Nie jest żadną tajemnicą, że aktorzy starający się o występ w grach video, często przychodzą na casting nie mając zielonego pojęcia, w jakim projekcie biorą właściwie udział. Duże firmy niechętnie zdradzają tego typu informacje, gdyż najzwyczajniej w świecie chcą utrzymać całe przedsięwzięcie w tajemnicy. Zdarzają się jednak również takie sytuacje, w których zaangażowani przez deweloperów ludzie nie poznają tytułu produkcji nawet po zarejestrowaniu swoich partii dialogowych. Takimi rewelacjami podzielił się niedawno Keythe Farley, człowiek znany z roli Conrada Kellogga w grze Fallout 4.
Conrad Kellogg
Kellogg to jeden z ważniejszych bohaterów niezależnych ostatniej odsłony postapokaliptycznej serii, bo to właśnie on stoi za wydarzeniami, które są motorem napędowym fabuły "czwórki". Choć aktor pełnił dość istotną rolę i nagrał całkiem sporo wypowiedzi na potrzeby Fallouta 4, Bethesda zdradziła mu tytuł gry dopiero półtora roku po wizycie w studio nagraniowym. Farley postawą pracodawcy jest mocno poirytowany, a cała sprawa wyszła na jaw przy okazji niedawnego strajku aktorów, którzy próbowali wymusić na największych wydawcach wzrost stawek za występy w produktach rozrywkowych.

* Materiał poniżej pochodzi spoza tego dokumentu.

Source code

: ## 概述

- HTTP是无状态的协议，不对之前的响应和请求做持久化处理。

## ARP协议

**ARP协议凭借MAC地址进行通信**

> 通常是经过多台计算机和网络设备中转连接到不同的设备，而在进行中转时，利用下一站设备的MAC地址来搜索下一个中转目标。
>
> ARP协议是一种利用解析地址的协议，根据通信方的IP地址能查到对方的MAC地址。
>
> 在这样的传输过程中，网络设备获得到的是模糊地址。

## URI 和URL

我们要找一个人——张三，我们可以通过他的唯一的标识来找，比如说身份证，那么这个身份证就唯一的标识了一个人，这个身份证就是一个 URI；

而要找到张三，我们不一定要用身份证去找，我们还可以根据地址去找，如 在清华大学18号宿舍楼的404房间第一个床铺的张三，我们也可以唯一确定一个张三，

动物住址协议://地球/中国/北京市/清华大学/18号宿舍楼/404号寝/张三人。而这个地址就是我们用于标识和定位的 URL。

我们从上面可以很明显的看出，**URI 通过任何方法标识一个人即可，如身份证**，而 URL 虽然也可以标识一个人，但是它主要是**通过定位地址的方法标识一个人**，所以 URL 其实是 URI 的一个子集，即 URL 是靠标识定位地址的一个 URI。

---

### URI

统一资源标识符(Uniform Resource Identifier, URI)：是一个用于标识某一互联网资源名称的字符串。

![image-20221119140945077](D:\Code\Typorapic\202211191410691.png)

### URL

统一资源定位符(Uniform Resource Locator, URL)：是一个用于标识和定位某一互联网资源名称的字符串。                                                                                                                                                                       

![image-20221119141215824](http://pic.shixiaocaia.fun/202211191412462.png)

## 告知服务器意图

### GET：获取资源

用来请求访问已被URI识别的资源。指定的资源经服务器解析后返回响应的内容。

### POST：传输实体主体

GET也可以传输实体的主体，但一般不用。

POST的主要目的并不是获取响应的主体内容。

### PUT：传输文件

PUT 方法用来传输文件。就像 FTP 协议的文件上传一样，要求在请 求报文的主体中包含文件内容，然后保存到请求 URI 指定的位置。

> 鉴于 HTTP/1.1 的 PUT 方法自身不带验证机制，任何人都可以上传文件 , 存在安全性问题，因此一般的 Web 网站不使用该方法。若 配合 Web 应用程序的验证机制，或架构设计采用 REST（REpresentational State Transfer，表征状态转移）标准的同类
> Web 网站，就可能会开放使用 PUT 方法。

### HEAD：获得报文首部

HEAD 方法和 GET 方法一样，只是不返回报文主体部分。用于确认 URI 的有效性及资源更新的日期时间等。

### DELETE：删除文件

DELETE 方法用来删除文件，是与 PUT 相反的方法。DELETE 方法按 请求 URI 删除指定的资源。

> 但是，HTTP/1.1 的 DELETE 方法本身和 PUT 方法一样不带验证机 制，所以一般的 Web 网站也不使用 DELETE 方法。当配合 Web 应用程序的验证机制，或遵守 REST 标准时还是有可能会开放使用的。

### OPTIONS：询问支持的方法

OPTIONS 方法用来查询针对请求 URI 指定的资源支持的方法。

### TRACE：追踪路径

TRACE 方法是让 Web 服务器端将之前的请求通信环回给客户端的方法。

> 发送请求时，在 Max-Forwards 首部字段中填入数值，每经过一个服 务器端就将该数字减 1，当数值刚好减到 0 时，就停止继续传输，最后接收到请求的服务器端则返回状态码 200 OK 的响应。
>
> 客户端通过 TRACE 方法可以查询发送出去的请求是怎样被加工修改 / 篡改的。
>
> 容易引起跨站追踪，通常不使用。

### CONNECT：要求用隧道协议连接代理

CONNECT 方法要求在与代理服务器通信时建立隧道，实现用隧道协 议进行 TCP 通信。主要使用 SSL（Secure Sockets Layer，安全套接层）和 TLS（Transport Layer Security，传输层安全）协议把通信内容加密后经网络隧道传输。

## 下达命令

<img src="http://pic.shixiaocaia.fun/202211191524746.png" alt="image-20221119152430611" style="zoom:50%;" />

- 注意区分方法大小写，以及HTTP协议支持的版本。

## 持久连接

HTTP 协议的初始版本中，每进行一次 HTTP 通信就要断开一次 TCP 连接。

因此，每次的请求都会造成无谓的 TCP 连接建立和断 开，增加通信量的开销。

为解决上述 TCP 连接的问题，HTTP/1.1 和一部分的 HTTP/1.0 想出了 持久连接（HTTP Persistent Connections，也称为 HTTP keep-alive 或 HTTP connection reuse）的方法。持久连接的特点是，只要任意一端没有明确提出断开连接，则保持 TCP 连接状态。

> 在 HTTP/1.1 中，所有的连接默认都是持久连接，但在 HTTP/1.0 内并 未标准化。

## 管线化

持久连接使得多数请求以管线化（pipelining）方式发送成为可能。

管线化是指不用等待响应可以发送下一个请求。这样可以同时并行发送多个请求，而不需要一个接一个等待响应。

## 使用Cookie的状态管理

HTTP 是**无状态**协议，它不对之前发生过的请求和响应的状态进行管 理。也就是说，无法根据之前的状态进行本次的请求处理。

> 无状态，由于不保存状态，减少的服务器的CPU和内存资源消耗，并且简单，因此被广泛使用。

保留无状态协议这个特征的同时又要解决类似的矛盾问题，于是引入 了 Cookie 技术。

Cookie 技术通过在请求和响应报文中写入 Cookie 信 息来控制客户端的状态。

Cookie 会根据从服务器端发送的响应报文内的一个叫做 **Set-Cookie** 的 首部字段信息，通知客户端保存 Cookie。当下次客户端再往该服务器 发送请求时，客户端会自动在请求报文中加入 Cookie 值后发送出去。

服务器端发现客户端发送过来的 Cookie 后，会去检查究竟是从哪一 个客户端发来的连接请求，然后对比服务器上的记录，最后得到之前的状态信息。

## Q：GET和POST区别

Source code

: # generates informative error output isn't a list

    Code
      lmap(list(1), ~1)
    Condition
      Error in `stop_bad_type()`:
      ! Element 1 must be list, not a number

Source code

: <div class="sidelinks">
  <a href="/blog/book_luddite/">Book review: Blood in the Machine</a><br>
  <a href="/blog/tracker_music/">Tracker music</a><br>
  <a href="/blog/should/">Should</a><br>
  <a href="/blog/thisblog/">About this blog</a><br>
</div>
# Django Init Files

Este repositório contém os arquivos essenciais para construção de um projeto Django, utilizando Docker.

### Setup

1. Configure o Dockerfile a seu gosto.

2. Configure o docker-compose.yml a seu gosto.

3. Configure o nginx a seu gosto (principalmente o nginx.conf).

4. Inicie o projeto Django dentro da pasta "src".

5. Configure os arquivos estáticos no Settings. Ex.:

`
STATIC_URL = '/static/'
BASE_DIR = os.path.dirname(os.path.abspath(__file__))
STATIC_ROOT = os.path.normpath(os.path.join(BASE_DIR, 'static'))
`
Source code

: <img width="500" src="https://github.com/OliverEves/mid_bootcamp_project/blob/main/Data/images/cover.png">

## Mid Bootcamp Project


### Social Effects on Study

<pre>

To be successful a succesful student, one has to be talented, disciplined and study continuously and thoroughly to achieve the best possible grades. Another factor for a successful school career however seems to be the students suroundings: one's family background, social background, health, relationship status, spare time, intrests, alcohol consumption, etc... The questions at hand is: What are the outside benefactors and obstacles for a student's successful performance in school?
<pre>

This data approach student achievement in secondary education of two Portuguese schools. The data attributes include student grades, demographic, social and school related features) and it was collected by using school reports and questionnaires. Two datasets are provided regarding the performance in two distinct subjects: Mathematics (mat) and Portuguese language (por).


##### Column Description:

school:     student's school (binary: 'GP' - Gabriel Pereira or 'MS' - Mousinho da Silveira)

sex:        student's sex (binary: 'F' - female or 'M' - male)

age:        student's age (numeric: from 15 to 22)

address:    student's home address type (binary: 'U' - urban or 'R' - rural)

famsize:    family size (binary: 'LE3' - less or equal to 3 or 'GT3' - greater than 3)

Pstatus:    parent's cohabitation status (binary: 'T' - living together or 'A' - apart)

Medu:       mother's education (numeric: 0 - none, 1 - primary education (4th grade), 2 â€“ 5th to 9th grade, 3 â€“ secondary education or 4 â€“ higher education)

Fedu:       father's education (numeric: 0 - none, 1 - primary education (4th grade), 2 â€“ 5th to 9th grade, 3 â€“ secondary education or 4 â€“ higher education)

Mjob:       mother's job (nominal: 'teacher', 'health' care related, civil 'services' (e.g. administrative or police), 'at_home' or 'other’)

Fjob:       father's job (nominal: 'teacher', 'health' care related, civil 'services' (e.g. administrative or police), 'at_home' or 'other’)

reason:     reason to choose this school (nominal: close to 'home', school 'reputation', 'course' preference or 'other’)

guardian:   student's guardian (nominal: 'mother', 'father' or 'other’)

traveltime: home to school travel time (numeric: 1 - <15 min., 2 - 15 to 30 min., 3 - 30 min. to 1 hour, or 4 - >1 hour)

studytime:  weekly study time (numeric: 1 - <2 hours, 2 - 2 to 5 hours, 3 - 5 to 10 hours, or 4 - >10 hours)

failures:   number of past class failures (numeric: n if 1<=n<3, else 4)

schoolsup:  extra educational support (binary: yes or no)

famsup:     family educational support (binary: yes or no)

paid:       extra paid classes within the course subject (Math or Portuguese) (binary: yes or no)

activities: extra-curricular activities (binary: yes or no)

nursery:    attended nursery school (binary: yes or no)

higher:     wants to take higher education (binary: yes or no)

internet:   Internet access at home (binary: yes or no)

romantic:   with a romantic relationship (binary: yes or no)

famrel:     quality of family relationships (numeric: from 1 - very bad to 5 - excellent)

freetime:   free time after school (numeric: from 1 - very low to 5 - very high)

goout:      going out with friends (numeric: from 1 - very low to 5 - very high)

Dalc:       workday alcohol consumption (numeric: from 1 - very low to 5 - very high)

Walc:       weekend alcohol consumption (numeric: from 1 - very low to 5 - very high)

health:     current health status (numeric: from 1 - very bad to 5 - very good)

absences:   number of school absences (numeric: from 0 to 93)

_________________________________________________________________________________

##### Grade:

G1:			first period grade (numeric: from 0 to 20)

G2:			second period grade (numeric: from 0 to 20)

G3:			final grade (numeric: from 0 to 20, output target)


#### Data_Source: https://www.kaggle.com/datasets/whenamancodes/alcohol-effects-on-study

Amerykanin zdradził na konferencji prasowej dedykowanej temu wydarzeniu, że znał jedynie nazwisko swojej postaci i to musiało mu przez długi czas wystarczyć. Dodał również, że w żadnej innej branży nie dochodzi do sytuacji, w której aktor nie zna tytułu projektu, nad którym pracuje.
Keythe Farley
WARTO RÓWNIEŻ WIEDZIEĆ, ŻE...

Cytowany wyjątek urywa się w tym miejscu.